Collected data entries:
★ ★ ★ ★ ★
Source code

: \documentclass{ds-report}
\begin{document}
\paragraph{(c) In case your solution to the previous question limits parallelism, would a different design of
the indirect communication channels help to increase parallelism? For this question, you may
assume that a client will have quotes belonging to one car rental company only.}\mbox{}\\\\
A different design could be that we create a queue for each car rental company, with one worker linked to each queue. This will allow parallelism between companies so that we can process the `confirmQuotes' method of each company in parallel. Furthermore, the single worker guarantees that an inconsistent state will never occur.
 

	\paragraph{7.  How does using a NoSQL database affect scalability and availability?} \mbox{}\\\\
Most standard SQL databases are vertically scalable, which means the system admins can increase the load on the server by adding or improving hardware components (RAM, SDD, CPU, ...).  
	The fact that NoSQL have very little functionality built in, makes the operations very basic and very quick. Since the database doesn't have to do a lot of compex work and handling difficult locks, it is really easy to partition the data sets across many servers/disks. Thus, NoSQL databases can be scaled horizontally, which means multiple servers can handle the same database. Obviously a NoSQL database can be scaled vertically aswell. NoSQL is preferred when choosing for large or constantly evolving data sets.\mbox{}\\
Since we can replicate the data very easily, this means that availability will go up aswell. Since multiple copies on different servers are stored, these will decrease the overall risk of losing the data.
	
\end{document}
★ ★ ★ ★ ★
Problem to work on: A faithful, word-for-word transcription of the data above is required.

Exercise answer:
Source code

: \documentclass{ds-report}
\begin{document}
\paragraph{(c) In case your solution to the previous question limits parallelism, would a different design of
the indirect communication channels help to increase parallelism? For this question, you may
assume that a client will have quotes belonging to one car rental company only.}\mbox{}\\\\
A different design could be that we create a queue for each car rental company, with one worker linked to each queue. This will allow parallelism between companies so that we can process the `confirmQuotes' method of each company in parallel. Furthermore, the single worker guarantees that an inconsistent state will never occur.
 

	\paragraph{7.  How does using a NoSQL database affect scalability and availability?} \mbox{}\\\\
Most standard SQL databases are vertically scalable, which means the system admins can increase the load on the server by adding or improving hardware components (RAM, SDD, CPU, ...).  
	The fact that NoSQL have very little functionality built in, makes the operations very basic and very quick. Since the database doesn't have to do a lot of compex work and handling difficult locks, it is really easy to partition the data sets across many servers/disks. Thus, NoSQL databases can be scaled horizontally, which means multiple servers can handle the same database. Obviously a NoSQL database can be scaled vertically aswell. NoSQL is preferred when choosing for large or constantly evolving data sets.\mbox{}\\
Since we can replicate the data very easily, this means that availability will go up aswell. Since multiple copies on different servers are stored, these will decrease the overall risk of losing the data.
	
\end{document}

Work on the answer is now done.